Cofre vazio põe PF em marcha lenta. Delegados reclamam que cortes no orçamento da Polícia Federal já comprometem ações de combate à corrupção e podem afetar preparativos de segurança para a Copa do Mundo

Alessandra Mello

O enxugamento do orçamento determinado pela presidente Dilma Rousseff atingiu em cheio a Polícia Federal, uma das principais responsáveis pelo combate à corrupção e ao crime organizado, e pode comprometer as ações da instituição preparatórias para a Copa de 2014. O orçamento do Fundo para Aparelhamento e Operacionalização das Atividades-fim da Polícia Federal (Funapol) sofreu um corte de 28% em cima da previsão orçamentária para este ano, que era de R$ 479 milhões. Na verba destinada exclusivamente ao custeio da PF o corte foi de 5% de um total previsto de R$ 375 milhões.

Somando as duas unidades orçamentárias, a PF sofreu redução de um terço de seu orçamento, o que representa cerca de R$ 281 milhões por ano. No início do ano, o governo federal anunciou um corte recorde de R$ 50 bilhões no seu orçamento para tentar conter a inflação. Além da redução do orçamento, também foram suspensos os concursos programados para cargos na PF.

A Associação Nacional dos Delegados de Polícia Federal (ADPF) reclama dos cortes e afirma que eles estão prejudicando o prosseguimento das ações da instituição. A PF tenta, no Ministério da Justiça, rever os cortes, mas até agora não houve nenhuma sinalização nesse sentido. “Como os maiores cortes foram na unidade orçamentária para o custeio de operações, a Polícia Federal apresenta dificuldades para prosseguir com operações que necessitam da movimentação de pessoal, já que houve cortes em diárias e em passagens aéreas para operações, afetando, assim, o melhor desempenho das investigações. Ou seja, operações como a Sentinela, que ocorre nas fronteiras, e a Arca de Fogo, sobre o meio ambiente na Amazônia, podem ficar prejudicadas”, afirma o presidente em exercício da ADPF, delegado Bolivar Steinmetz.

Segundo o delagado, outra preocupação da associação é com eventos como a Copa do Mundo de 2014 e as Olimpíadas de 2016. De acordo com o delegado, a corporação precisa de aumentar seu quadro de funcionários para garantir a boa realização desses eventos no Brasil. “Temos receio devido à falta de pessoal, o que pode acontecer se não houver novos concursos públicos.

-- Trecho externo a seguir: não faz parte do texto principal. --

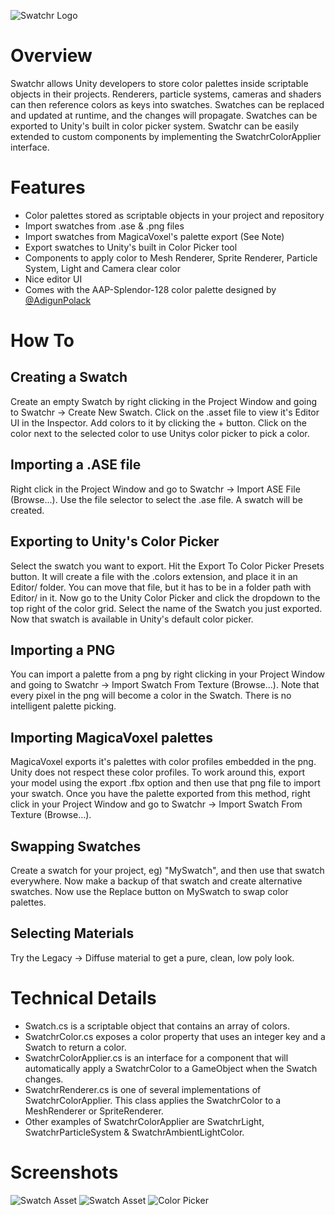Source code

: ![Swatchr Logo](https://i.imgur.com/MUNRmkC.png "Swatchr Logo")

# Overview
Swatchr allows Unity developers to store color palettes inside scriptable objects in their projects. Renderers, particle systems, cameras and shaders can then reference colors as keys into swatches. Swatches can be replaced and updated at runtime, and the changes will propagate. Swatches can be exported to Unity's built in color picker system. Swatchr can be easily extended to custom components by implementing the SwatchrColorApplier interface.

# Features
* Color palettes stored as scriptable objects in your project and repository
* Import swatches from .ase & .png files 
* Import swatches from MagicaVoxel's palette export (See Note)
* Export swatches to Unity's built in Color Picker tool
* Components to apply color to Mesh Renderer, Sprite Renderer, Particle System, Light and Camera clear color
* Nice editor UI
* Comes with the AAP-Splendor-128 color palette designed by [@AdigunPolack](https://twitter.com/adigunpolack/status/993524761019015168)

# How To

## Creating a Swatch
Create an empty Swatch by right clicking in the Project Window and going to Swatchr -> Create New Swatch. Click on the .asset file to view it's Editor UI in the Inspector. Add colors to it by clicking the + button. Click on the color next to the selected color to use Unitys color picker to pick a color.

## Importing a .ASE file
Right click in the Project Window and go to Swatchr -> Import ASE File (Browse...). Use the file selector to select the .ase file. A swatch will be created.

## Exporting to Unity's Color Picker
Select the swatch you want to export. Hit the Export To Color Picker Presets button. It will create a file with the .colors extension, and place it in an Editor/ folder. You can move that file, but it has to be in a folder path with Editor/ in it. Now go to the Unity Color Picker and click the dropdown to the top right of the color grid. Select the name of the Swatch you just exported. Now that swatch is available in Unity's default color picker.

## Importing a PNG
You can import a palette from a png by right clicking in your Project Window and going to Swatchr -> Import Swatch From Texture (Browse...). Note that every pixel in the png will become a color in the Swatch. There is no intelligent palette picking.

## Importing MagicaVoxel palettes
MagicaVoxel exports it's palettes with color profiles embedded in the png. Unity does not respect these color profiles. To work around this, export your model using the export .fbx option and then use that png file to import your swatch. Once you have the palette exported from this method, right click in your Project Window and go to Swatchr -> Import Swatch From Texture (Browse...).

## Swapping Swatches
Create a swatch for your project, eg) "MySwatch", and then use that swatch everywhere. Now make a backup of that swatch and create alternative swatches. Now use the Replace button on MySwatch to swap color palettes.

## Selecting Materials
Try the Legacy -> Diffuse material to get a pure, clean, low poly look.

# Technical Details
* Swatch.cs is a scriptable object that contains an array of colors.
* SwatchrColor.cs exposes a color property that uses an integer key and a Swatch to return a color.
* SwatchrColorApplier.cs is an interface for a component that will automatically apply a SwatchrColor to a GameObject when the Swatch changes.
* SwatchrRenderer.cs is one of several implementations of SwatchrColorApplier. This class applies the SwatchrColor to a MeshRenderer or SpriteRenderer.
* Other examples of SwatchrColorApplier are SwatchrLight, SwatchrParticleSystem & SwatchrAmbientLightColor.

# Screenshots
![Swatch Asset](https://i.imgur.com/xxtcCix.gif "Swatch Gif")
![Swatch Asset](https://i.imgur.com/Trtywop.png "Swatch Asset")
![Color Picker](https://i.imgur.com/qCEx68a.png "Color Picker")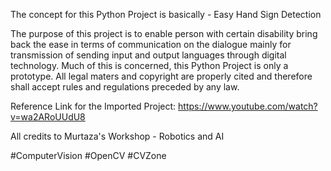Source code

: The concept for this Python Project is basically - Easy Hand Sign Detection

The purpose of this project is to enable person with certain disability bring back the ease in terms of communication on the dialogue mainly for transmission of sending input and output languages through digital technology. Much of this is concerned, this Python Project is only a prototype. All legal maters and copyright are properly cited and therefore shall accept rules and regulations preceded by any law.

Reference Link for the Imported Project: https://www.youtube.com/watch?v=wa2ARoUUdU8

All credits to Murtaza's Workshop - Robotics and AI

#ComputerVision
#OpenCV
#CVZone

A Copa é um evento muito grande, que vai precisar de uma segurança reforçada e preparada. Continuamos aguardando as decisões do governo.”
 

Protesto

Bolivar afirma que a ADPF já divulgou uma nota protestando contra os cortes e que já está tratando do assunto com o governo federal, mas ainda não existe uma posição formal. A ministra do Planejamento Miriam Belchior já afirmou que a pasta estuda a possibilidade de liberar a realização de concursos para algumas áreas consideradas estratégicas. Além dos cortes, o governo federal também suspendeu a realização, por tempo indeterminado, de todos os concursos públicos para o provimento de cargos federais no Brasil.

O ministro da Justiça, José Eduardo Cardozo, disse sexta-feira estar negociando com o governo a liberação de recursos. Citou que conseguiu liberar R$ 14 milhões para o pagamento de diárias e que é preciso encontrar uma forma de economizar.